PROMPT: Across the entries below, tally every line that holds the word "build". Give only the tally.

THE RECORDS:
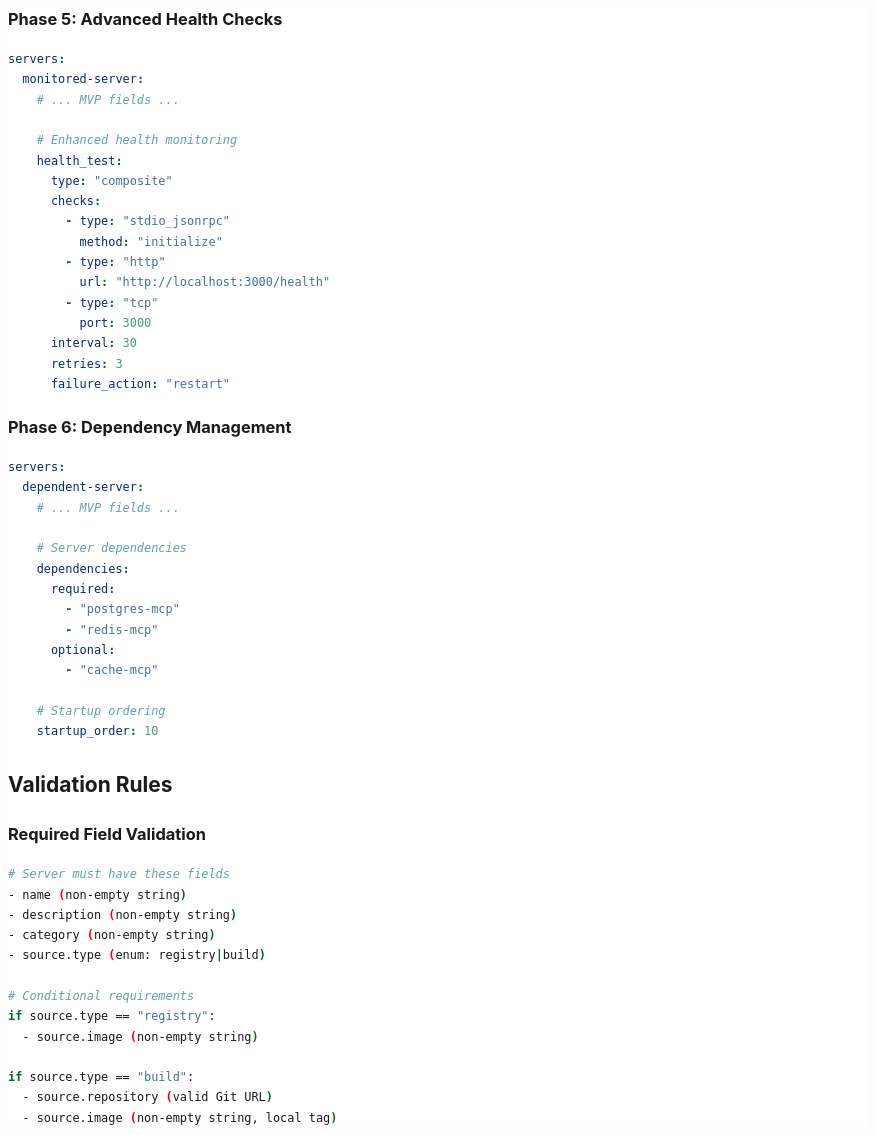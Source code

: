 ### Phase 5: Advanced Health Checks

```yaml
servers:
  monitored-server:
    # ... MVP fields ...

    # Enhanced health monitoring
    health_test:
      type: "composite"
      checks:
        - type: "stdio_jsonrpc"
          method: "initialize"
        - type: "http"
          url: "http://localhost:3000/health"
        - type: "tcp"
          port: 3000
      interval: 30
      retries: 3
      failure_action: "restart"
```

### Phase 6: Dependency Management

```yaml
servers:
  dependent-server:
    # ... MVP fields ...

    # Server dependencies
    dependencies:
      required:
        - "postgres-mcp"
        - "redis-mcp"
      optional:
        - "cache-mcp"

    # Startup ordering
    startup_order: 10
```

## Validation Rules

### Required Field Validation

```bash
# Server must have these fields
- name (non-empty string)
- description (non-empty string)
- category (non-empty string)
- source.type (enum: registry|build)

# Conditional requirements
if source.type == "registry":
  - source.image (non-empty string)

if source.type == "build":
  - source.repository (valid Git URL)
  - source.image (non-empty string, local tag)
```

RESPONSE AREA: 2